- What needs to be done -
Keep every line of the data below that has the string "small" and present those lines.

----

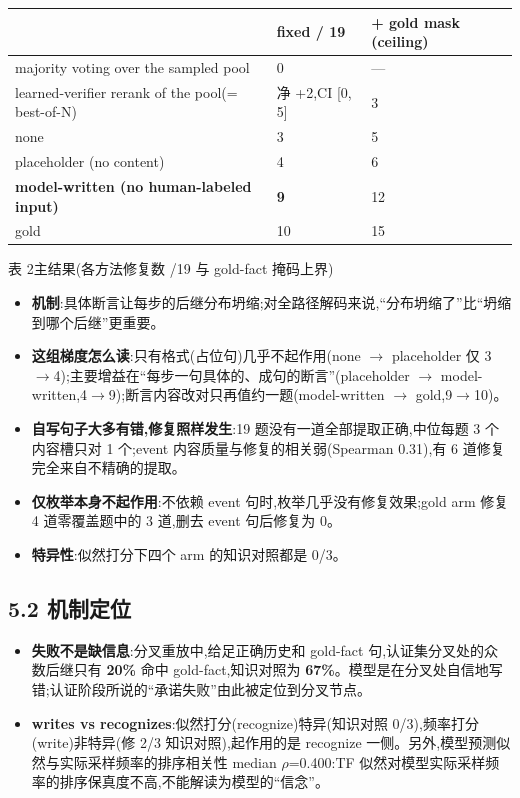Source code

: \documentclass[fontset=none,10.5pt]{ctexart}
\begin{document}
\begin{center}\small
\begin{tabular}{@{}lll@{}}
\toprule
\rowcolor{tabhead} & fixed / 19 & + gold mask (ceiling) \\
\midrule
majority voting over the sampled pool & 0 & — \\
learned-verifier rerank of the pool(= best-of-N) & 净 +2,CI [0, 5] & 3 \\
\midrule
none & 3 & 5 \\
placeholder (no content) & 4 & 6 \\
\textbf{model-written (no human-labeled input)} & \textbf{9} & 12 \\
gold & 10 & 15 \\
\bottomrule
\end{tabular}

{\small\color{black!60}表 2\quad 主结果(各方法修复数 /19 与 gold-fact 掩码上界)}
\end{center}

\begin{itemize}
\item \textbf{机制}:具体断言让每步的后继分布坍缩;对全路径解码来说,``分布坍缩了''比``坍缩到哪个后继''更重要。
\item \textbf{这组梯度怎么读}:只有格式(占位句)几乎不起作用(none $\to$ placeholder 仅 3$\to$4);主要增益在``每步一句具体的、成句的断言''(placeholder $\to$ model-written,4$\to$9);断言内容改对只再值约一题(model-written $\to$ gold,9$\to$10)。
\item \textbf{自写句子大多有错,修复照样发生}:19 题没有一道全部提取正确,中位每题 3 个内容槽只对 1 个;event 内容质量与修复的相关弱(Spearman 0.31),有 6 道修复完全来自不精确的提取。
\item \textbf{仅枚举本身不起作用}:不依赖 event 句时,枚举几乎没有修复效果;gold arm 修复 4 道零覆盖题中的 3 道,删去 event 句后修复为 0。
\item \textbf{特异性}:似然打分下四个 arm 的知识对照都是 0/3。
\end{itemize}

\subsection{5.2 机制定位}

\begin{itemize}
\item \textbf{失败不是缺信息}:分叉重放中,给足正确历史和 gold-fact 句,认证集分叉处的众数后继只有 \textbf{20\%} 命中 gold-fact,知识对照为 \textbf{67\%}。模型是在分叉处自信地写错;认证阶段所说的``承诺失败''由此被定位到分叉节点。
\item \textbf{writes vs recognizes}:似然打分(recognize)特异(知识对照 0/3),频率打分(write)非特异(修 2/3 知识对照),起作用的是 recognize 一侧。另外,模型预测似然与实际采样频率的排序相关性 median $\rho$=0.400:TF 似然对模型实际采样频率的排序保真度不高,不能解读为模型的``信念''。
\end{itemize}
\end{document}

----

- Solution below -
\begin{center}\small
{\small\color{black!60}表 2\quad 主结果(各方法修复数 /19 与 gold-fact 掩码上界)}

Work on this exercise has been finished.